- Born: Vivienne Mary Hunt Mills 4 June 1956 (age 69) Portsmouth, England, UK
- Education: St Swithun's School, Winchester
- Alma mater: Bedford College, London University College London
- Awards: Suffrage Science award (2011)
- Website: www.vparry.co.uk

= Vivienne Parry =

British science journalist and author (born 1956)

Vivienne Mary Hunt Parry (born Vivienne Mary Hunt Mills on 4 June 1956 in Portsmouth) is a British science journalist and author, currently employed as head of engagement at Genomics England. She is most well known for presenting BBC Television science programme Tomorrow's World and Panorama. She is also a regular contributor to The Guardian newspaper's online presence.

==Early life==
Parry was educated at St Swithun's School, Winchester, an independent girls' school. She studied Zoology at Bedford College, London graduating with a Bachelor of Science degree in 1978, majoring in immunology and genetics which she took at University College London.

==Career==
Her first job was as National Organiser of the mother and baby charity Birthright, the appeal arm of the Royal College of Obstetricians and Gynaecologists from 1979 to 1994. She worked closely with the charity's Patron, the Princess of Wales, for 12 years.

She briefly served as a trustee of the Princess of Wales Memorial Fund.

She also served as vice chairman of council of University College London and was also a member of Council of the Medical Research Council since 2009. In September 2017, she was appointed to the board of UK Research and Innovation (UKRI).
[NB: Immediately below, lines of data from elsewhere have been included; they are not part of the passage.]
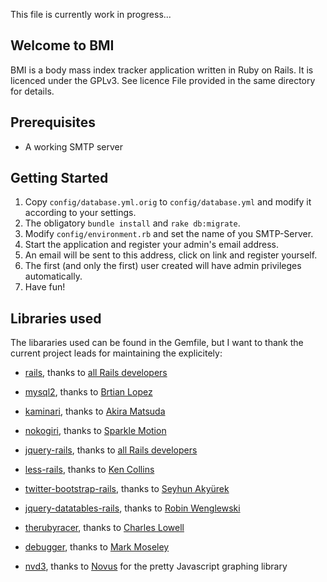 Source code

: This file is currently work in progress...

## Welcome to BMI

BMI is a body mass index tracker application written in Ruby on Rails.
It is licenced under the GPLv3. See licence File provided in the same directory for details.


## Prerequisites

* A working SMTP server

## Getting Started

1. Copy `config/database.yml.orig`  to `config/database.yml` and modify it according to your settings.
2. The obligatory `bundle install` and `rake db:migrate`.
2. Modify `config/environment.rb` and set the name of you SMTP-Server.
3. Start the application and register your admin's email address.
4. An email will be sent to this address, click on link and register yourself.
5. The first (and only the first) user created will have admin privileges automatically.
6. Have fun!

## Libraries used 

The libararies used can be found in the Gemfile, but I want to thank the current project leads for maintaining the explicitely:

* [rails](https://github.com/rails/rails), thanks to [all Rails developers](https://github.com/rails)
* [mysql2](https://github.com/brianmario/mysql2), thanks to [Brtian Lopez](https://github.com/brianmario)
* [kaminari](https://github.com/amatsuda/kaminari), thanks to [Akira Matsuda](https://github.com/amatsuda)
* [nokogiri](https://github.com/sparklemotion/nokogiri), thanks to [Sparkle Motion](https://github.com/sparklemotion)
* [jquery-rails](https://github.com/rails/jquery-rails), thanks to [all Rails developers](https://github.com/rails)
* [less-rails](https://github.com/metaskills/less-rails), thanks to [Ken Collins](https://github.com/metaskills)
* [twitter-bootstrap-rails](https://github.com/seyhunak/twitter-bootstrap-rails), thanks to [Seyhun Akyürek](https://github.com/seyhunak)
* [jquery-datatables-rails](https://github.com/rweng/jquery-datatables-rails), thanks to [Robin Wenglewski](https://github.com/rweng)
* [therubyracer](https://github.com/cowboyd/therubyracer), thanks to [Charles Lowell](https://github.com/cowboyd)
* [debugger](https://github.com/mark-moseley/ruby-debug), thanks to [Mark Moseley](https://github.com/mark-moseley)

* [nvd3](http://nvd3.org/), thanks to [Novus](https://github.com/novus) for the pretty Javascript graphing library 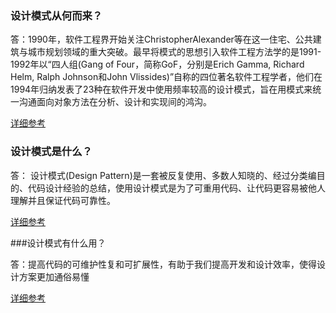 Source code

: ### 设计模式从何而来？

答：1990年，软件工程界开始关注ChristopherAlexander等在这一住宅、公共建筑与城市规划领域的重大突破。最早将模式的思想引入软件工程方法学的是1991-1992年以“四人组(Gang of Four，简称GoF，分别是Erich Gamma, Richard Helm, Ralph Johnson和John Vlissides)”自称的四位著名软件工程学者，他们在1994年归纳发表了23种在软件开发中使用频率较高的设计模式，旨在用模式来统一沟通面向对象方法在分析、设计和实现间的鸿沟。

[详细参考](http://blog.csdn.net/lovelion/article/details/7417668)


### 设计模式是什么？

答：
设计模式(Design Pattern)是一套被反复使用、多数人知晓的、经过分类编目的、代码设计经验的总结，使用设计模式是为了可重用代码、让代码更容易被他人理解并且保证代码可靠性。

[详细参考](http://blog.csdn.net/lovelion/article/details/7420863)

###设计模式有什么用？

答：提高代码的可维护性复和可扩展性，有助于我们提高开发和设计效率，使得设计方案更加通俗易懂

[详细参考](http://blog.csdn.net/lovelion/article/details/7420866)
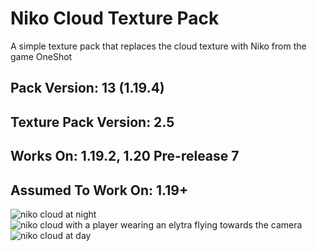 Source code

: # Niko Cloud Texture Pack

A simple texture pack that replaces the cloud texture with Niko from the game OneShot

## Pack Version: 13 (1.19.4)
## Texture Pack Version: 2.5
## Works On: 1.19.2, 1.20 Pre-release 7 
## Assumed To Work On: 1.19+

![niko cloud at night](https://github.com/LordCatIII/niko-cloud/assets/128284343/1b02a365-f680-4751-ad01-1c2ff458674f)
![niko cloud with a player wearing an elytra flying towards the camera](https://github.com/LordCatIII/niko-cloud/assets/128284343/09220816-4c39-4b43-9037-b1bbd0870191)
![niko cloud at day](https://github.com/LordCatIII/niko-cloud/assets/128284343/77b086a1-87f1-4b84-a588-8792840b02f0)
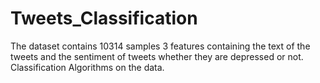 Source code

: # Tweets_Classification
The dataset contains 10314 samples 3 features containing the text of the tweets and 
the sentiment of tweets whether they are depressed or not.
Classification Algorithms on the data.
In 1994, she became a presenter of the BBC TV science programme Tomorrow's World and also reported for Panorama. She left the programme in 1997.

Parry has presented a number of science-based radio shows, including most notably all eight series of Am I normal? and Inside the Ethics Committee. She also presents and writes many other radio programs, including programs for the BBC World Service and BBC Radio 3.

==Publications==
Her book The Truth About Hormones, published in January 2009, was nominated for the 2006 Aventis Science Prize, now called the Royal Society Prizes for Science Books. Other publications include:
- The Truth About Hormones
- The Real Pregnancy Guide

==Awards and honours==
Parry received an Honorary Doctorate from Heriot-Watt University in 2012 She won the Suffrage Science award in 2011.

Parry was appointed Officer of the Order of the British Empire (OBE) in the 2011 New Year Honours for services to the public understanding of science.

==Personal life==
She married Paul Parry in 1978 in Hampshire. They have two sons, and divorced in 2007. In 2012, she married Tim Joss, who died in March 2024.